▸ Document images with source code
┌──

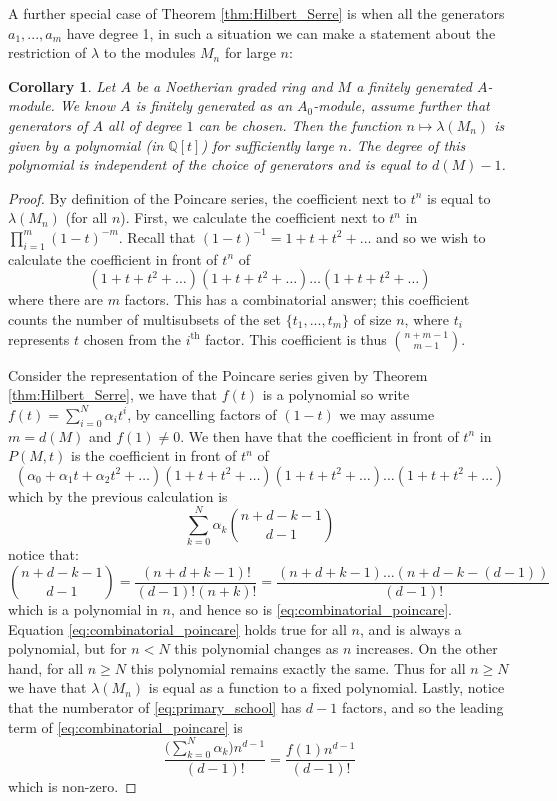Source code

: \documentclass[12pt]{article}
\theoremstyle{plain}
\newtheorem{cor}[thm]{Corollary}
\theoremstyle{definition}
\newcommand{\bb}[1]{\mathbb{#1}}
\begin{document}
A further special case of Theorem \ref{thm:Hilbert_Serre} is when all the generators $a_1,...,a_m$ have degree 1, in such a situation we can make a statement about the restriction of $\lambda$ to the modules $M_n$ for large $n$:
\begin{cor}
\label{cor:polynomial}
Let $A$ be a Noetherian graded ring and $M$ a finitely generated $A$-module. We know $A$ is finitely generated as an $A_0$-module, assume further that generators of $A$ all of degree $1$ can be chosen. Then the function $n \mapsto \lambda(M_n)$ is given by a polynomial (in $\bb{Q}[t]$) for sufficiently large $n$. The degree of this polynomial is independent of the choice of generators and is equal to $d(M)-1$.
\end{cor}
\begin{proof}
By definition of the Poincare series, the coefficient next to $t^n$ is equal to $\lambda(M_n)$ (for all $n$). First, we calculate the coefficient next to $t^n$ in $\prod_{i = 1}^m(1 - t)^{-m}$. Recall that $(1 - t)^{-1} = 1 + t + t^2 + \hdots$ and so we wish to calculate the coefficient in front of $t^n$ of
\[(1 + t + t^2 + \hdots)(1 + t + t^2 + \hdots)\hdots (1 + t + t^2 + \hdots)\]
where there are $m$ factors. This has a combinatorial answer; this coefficient counts the number of multisubsets of the set $\lbrace t_1,...,t_m\rbrace$ of size $n$, where $t_i$ represents $t$ chosen from the $i^{\text{th}}$ factor. This coefficient is thus ${n + m - 1 \choose m - 1}$.

Consider the representation of the Poincare series given by Theorem \ref{thm:Hilbert_Serre}, we have that $f(t)$ is a polynomial so write $f(t) = \sum_{i = 0}^N \alpha_i t^i$, by cancelling factors of $(1 - t)$ we may assume $m = d(M)$ and $f(1) \neq 0$. We then have that the coefficient in front of $t^n$ in $P(M,t)$ is the coefficient in front of $t^n$ of
\[(\alpha_0 + \alpha_1t + \alpha_2t^2 + \hdots)(1 + t + t^2 + \hdots)(1 + t + t^2 + \hdots)\hdots (1 + t + t^2 + \hdots)\]
which by the previous calculation is
\begin{equation}
\label{eq:combinatorial_poincare}
\sum_{k = 0}^N\alpha_k{n  + d - k - 1 \choose d - 1}
\end{equation}
notice that:
\begin{equation}
\label{eq:primary_school}
{n  + d - k - 1 \choose d - 1} = \frac{(n + d + k - 1)!}{(d-1)!(n+k)!} = \frac{(n+d+k-1)\hdots(n+d-k-(d-1))}{(d-1)!}
\end{equation}
which is a polynomial in $n$, and hence so is \eqref{eq:combinatorial_poincare}. Equation \eqref{eq:combinatorial_poincare} holds true for all $n$, and is always a polynomial, but for $n < N$ this polynomial changes as $n$ increases. On the other hand, for all $n \geq N$ this polynomial remains exactly the same. Thus for all $n \geq N$ we have that $\lambda(M_n)$ is equal as a function to a fixed polynomial. Lastly, notice that the numberator of \eqref{eq:primary_school} has $d - 1$ factors, and so the leading term of \eqref{eq:combinatorial_poincare} is \[\frac{\big(\sum_{k = 0}^N\alpha_k\big)n^{d-1}}{(d-1)!} = \frac{f(1)n^{d-1}}{(d-1)!}\] which is non-zero.
\end{proof}
\end{document}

└──

▸ WHAT YOU HAVE TO DO
Copy all the lines from the data above that hold the word "chosen".

▸ RESPONSE TO THIS TASK
Let $A$ be a Noetherian graded ring and $M$ a finitely generated $A$-module. We know $A$ is finitely generated as an $A_0$-module, assume further that generators of $A$ all of degree $1$ can be chosen. Then the function $n \mapsto \lambda(M_n)$ is given by a polynomial (in $\bb{Q}[t]$) for sufficiently large $n$. The degree of this polynomial is independent of the choice of generators and is equal to $d(M)-1$.
where there are $m$ factors. This has a combinatorial answer; this coefficient counts the number of multisubsets of the set $\lbrace t_1,...,t_m\rbrace$ of size $n$, where $t_i$ represents $t$ chosen from the $i^{\text{th}}$ factor. This coefficient is thus ${n + m - 1 \choose m - 1}$.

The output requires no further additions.